=== PROBLEM TO SOLVE ===
Take the records underneath and set them down exactly.

Source texts of formatted documents:
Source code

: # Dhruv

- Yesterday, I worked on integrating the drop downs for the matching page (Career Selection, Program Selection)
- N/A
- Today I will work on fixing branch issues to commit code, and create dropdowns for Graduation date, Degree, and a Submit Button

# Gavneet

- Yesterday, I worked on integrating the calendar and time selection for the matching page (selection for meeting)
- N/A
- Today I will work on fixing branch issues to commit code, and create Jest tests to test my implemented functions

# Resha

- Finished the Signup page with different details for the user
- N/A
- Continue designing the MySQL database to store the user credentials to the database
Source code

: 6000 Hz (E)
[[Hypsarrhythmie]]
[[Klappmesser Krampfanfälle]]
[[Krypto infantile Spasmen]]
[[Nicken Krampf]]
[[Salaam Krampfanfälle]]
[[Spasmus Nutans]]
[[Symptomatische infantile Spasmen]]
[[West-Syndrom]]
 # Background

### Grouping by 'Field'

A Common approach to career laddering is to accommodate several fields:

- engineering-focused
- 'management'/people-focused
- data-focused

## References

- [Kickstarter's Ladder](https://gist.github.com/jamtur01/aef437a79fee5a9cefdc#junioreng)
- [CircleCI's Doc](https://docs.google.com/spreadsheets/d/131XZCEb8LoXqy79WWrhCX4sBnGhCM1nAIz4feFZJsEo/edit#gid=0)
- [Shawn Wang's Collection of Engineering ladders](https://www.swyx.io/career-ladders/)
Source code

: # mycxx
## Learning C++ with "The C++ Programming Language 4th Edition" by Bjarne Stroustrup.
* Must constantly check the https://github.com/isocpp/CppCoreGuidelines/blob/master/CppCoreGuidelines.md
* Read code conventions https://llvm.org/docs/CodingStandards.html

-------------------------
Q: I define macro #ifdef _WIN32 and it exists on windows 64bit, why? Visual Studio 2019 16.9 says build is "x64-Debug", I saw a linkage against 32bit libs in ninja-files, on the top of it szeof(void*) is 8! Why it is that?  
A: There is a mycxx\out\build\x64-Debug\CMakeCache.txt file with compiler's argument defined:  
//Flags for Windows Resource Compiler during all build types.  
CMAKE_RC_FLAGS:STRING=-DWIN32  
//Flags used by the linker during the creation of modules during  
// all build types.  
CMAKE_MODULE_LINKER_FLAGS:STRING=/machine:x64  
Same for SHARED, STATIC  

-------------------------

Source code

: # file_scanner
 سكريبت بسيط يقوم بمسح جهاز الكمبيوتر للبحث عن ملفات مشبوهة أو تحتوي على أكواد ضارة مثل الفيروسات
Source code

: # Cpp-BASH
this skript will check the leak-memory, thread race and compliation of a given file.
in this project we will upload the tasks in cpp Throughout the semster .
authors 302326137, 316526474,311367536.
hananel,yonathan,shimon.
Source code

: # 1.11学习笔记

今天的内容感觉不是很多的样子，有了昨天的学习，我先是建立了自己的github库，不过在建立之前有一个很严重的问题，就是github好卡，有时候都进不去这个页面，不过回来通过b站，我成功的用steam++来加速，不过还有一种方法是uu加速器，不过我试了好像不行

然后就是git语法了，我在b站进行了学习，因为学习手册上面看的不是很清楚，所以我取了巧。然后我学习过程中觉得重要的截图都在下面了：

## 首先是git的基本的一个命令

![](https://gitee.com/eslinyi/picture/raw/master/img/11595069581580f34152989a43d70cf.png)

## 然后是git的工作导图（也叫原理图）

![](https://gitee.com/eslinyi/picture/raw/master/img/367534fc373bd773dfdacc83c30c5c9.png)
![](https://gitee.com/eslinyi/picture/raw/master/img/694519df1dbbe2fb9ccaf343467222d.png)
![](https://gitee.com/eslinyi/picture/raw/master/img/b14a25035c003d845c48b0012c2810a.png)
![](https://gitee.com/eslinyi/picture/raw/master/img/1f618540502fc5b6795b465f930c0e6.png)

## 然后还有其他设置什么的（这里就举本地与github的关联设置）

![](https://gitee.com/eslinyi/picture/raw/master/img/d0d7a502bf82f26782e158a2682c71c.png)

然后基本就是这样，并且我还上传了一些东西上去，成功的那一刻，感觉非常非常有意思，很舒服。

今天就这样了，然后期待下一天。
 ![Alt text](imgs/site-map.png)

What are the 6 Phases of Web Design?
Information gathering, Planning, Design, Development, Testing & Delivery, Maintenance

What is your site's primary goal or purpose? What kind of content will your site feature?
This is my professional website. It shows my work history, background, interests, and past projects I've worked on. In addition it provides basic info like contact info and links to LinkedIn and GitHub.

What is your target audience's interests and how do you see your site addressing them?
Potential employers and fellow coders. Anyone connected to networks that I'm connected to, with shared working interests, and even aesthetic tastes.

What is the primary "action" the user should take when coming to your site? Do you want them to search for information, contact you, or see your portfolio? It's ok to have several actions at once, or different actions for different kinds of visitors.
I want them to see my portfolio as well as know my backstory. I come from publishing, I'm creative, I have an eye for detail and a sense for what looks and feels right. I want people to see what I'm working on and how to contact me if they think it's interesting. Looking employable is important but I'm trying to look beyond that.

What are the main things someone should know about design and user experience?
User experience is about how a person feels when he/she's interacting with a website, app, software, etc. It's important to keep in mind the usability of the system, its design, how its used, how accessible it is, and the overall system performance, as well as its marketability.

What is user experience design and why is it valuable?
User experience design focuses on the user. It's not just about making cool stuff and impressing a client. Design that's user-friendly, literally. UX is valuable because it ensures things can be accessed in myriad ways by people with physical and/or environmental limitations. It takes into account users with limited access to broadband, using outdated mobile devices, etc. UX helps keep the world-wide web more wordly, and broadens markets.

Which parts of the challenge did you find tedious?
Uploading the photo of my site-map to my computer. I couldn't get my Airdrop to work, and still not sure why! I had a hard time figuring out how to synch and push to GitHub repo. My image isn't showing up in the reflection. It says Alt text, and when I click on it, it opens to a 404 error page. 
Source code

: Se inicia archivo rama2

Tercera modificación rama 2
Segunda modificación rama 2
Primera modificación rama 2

=== EXERCISE RESULT ===
Source code

: # Dhruv

- Yesterday, I worked on integrating the drop downs for the matching page (Career Selection, Program Selection)
- N/A
- Today I will work on fixing branch issues to commit code, and create dropdowns for Graduation date, Degree, and a Submit Button

# Gavneet

- Yesterday, I worked on integrating the calendar and time selection for the matching page (selection for meeting)
- N/A
- Today I will work on fixing branch issues to commit code, and create Jest tests to test my implemented functions

# Resha

- Finished the Signup page with different details for the user
- N/A
- Continue designing the MySQL database to store the user credentials to the database
Source code

: 6000 Hz (E)
[[Hypsarrhythmie]]
[[Klappmesser Krampfanfälle]]
[[Krypto infantile Spasmen]]
[[Nicken Krampf]]
[[Salaam Krampfanfälle]]
[[Spasmus Nutans]]
[[Symptomatische infantile Spasmen]]
[[West-Syndrom]]
 # Background

### Grouping by 'Field'

A Common approach to career laddering is to accommodate several fields:

- engineering-focused
- 'management'/people-focused
- data-focused

## References

- [Kickstarter's Ladder](https://gist.github.com/jamtur01/aef437a79fee5a9cefdc#junioreng)
- [CircleCI's Doc](https://docs.google.com/spreadsheets/d/131XZCEb8LoXqy79WWrhCX4sBnGhCM1nAIz4feFZJsEo/edit#gid=0)
- [Shawn Wang's Collection of Engineering ladders](https://www.swyx.io/career-ladders/)
Source code

: # mycxx
## Learning C++ with "The C++ Programming Language 4th Edition" by Bjarne Stroustrup.
* Must constantly check the https://github.com/isocpp/CppCoreGuidelines/blob/master/CppCoreGuidelines.md
* Read code conventions https://llvm.org/docs/CodingStandards.html

-------------------------
Q: I define macro #ifdef _WIN32 and it exists on windows 64bit, why? Visual Studio 2019 16.9 says build is "x64-Debug", I saw a linkage against 32bit libs in ninja-files, on the top of it szeof(void*) is 8! Why it is that?  
A: There is a mycxx\out\build\x64-Debug\CMakeCache.txt file with compiler's argument defined:  
//Flags for Windows Resource Compiler during all build types.  
CMAKE_RC_FLAGS:STRING=-DWIN32  
//Flags used by the linker during the creation of modules during  
// all build types.  
CMAKE_MODULE_LINKER_FLAGS:STRING=/machine:x64  
Same for SHARED, STATIC  

-------------------------

Source code

: # file_scanner
 سكريبت بسيط يقوم بمسح جهاز الكمبيوتر للبحث عن ملفات مشبوهة أو تحتوي على أكواد ضارة مثل الفيروسات
Source code

: # Cpp-BASH
this skript will check the leak-memory, thread race and compliation of a given file.
in this project we will upload the tasks in cpp Throughout the semster .
authors 302326137, 316526474,311367536.
hananel,yonathan,shimon.
Source code

: # 1.11学习笔记

今天的内容感觉不是很多的样子，有了昨天的学习，我先是建立了自己的github库，不过在建立之前有一个很严重的问题，就是github好卡，有时候都进不去这个页面，不过回来通过b站，我成功的用steam++来加速，不过还有一种方法是uu加速器，不过我试了好像不行

然后就是git语法了，我在b站进行了学习，因为学习手册上面看的不是很清楚，所以我取了巧。然后我学习过程中觉得重要的截图都在下面了：

## 首先是git的基本的一个命令

![](https://gitee.com/eslinyi/picture/raw/master/img/11595069581580f34152989a43d70cf.png)

## 然后是git的工作导图（也叫原理图）

![](https://gitee.com/eslinyi/picture/raw/master/img/367534fc373bd773dfdacc83c30c5c9.png)
![](https://gitee.com/eslinyi/picture/raw/master/img/694519df1dbbe2fb9ccaf343467222d.png)
![](https://gitee.com/eslinyi/picture/raw/master/img/b14a25035c003d845c48b0012c2810a.png)
![](https://gitee.com/eslinyi/picture/raw/master/img/1f618540502fc5b6795b465f930c0e6.png)

## 然后还有其他设置什么的（这里就举本地与github的关联设置）

![](https://gitee.com/eslinyi/picture/raw/master/img/d0d7a502bf82f26782e158a2682c71c.png)

然后基本就是这样，并且我还上传了一些东西上去，成功的那一刻，感觉非常非常有意思，很舒服。

今天就这样了，然后期待下一天。
 ![Alt text](imgs/site-map.png)

What are the 6 Phases of Web Design?
Information gathering, Planning, Design, Development, Testing & Delivery, Maintenance

What is your site's primary goal or purpose? What kind of content will your site feature?
This is my professional website. It shows my work history, background, interests, and past projects I've worked on. In addition it provides basic info like contact info and links to LinkedIn and GitHub.

What is your target audience's interests and how do you see your site addressing them?
Potential employers and fellow coders. Anyone connected to networks that I'm connected to, with shared working interests, and even aesthetic tastes.

What is the primary "action" the user should take when coming to your site? Do you want them to search for information, contact you, or see your portfolio? It's ok to have several actions at once, or different actions for different kinds of visitors.
I want them to see my portfolio as well as know my backstory. I come from publishing, I'm creative, I have an eye for detail and a sense for what looks and feels right. I want people to see what I'm working on and how to contact me if they think it's interesting. Looking employable is important but I'm trying to look beyond that.

What are the main things someone should know about design and user experience?
User experience is about how a person feels when he/she's interacting with a website, app, software, etc. It's important to keep in mind the usability of the system, its design, how its used, how accessible it is, and the overall system performance, as well as its marketability.

What is user experience design and why is it valuable?
User experience design focuses on the user. It's not just about making cool stuff and impressing a client. Design that's user-friendly, literally. UX is valuable because it ensures things can be accessed in myriad ways by people with physical and/or environmental limitations. It takes into account users with limited access to broadband, using outdated mobile devices, etc. UX helps keep the world-wide web more wordly, and broadens markets.

Which parts of the challenge did you find tedious?
Uploading the photo of my site-map to my computer. I couldn't get my Airdrop to work, and still not sure why! I had a hard time figuring out how to synch and push to GitHub repo. My image isn't showing up in the reflection. It says Alt text, and when I click on it, it opens to a 404 error page. 
Source code

: Se inicia archivo rama2

Tercera modificación rama 2
Segunda modificación rama 2
Primera modificación rama 2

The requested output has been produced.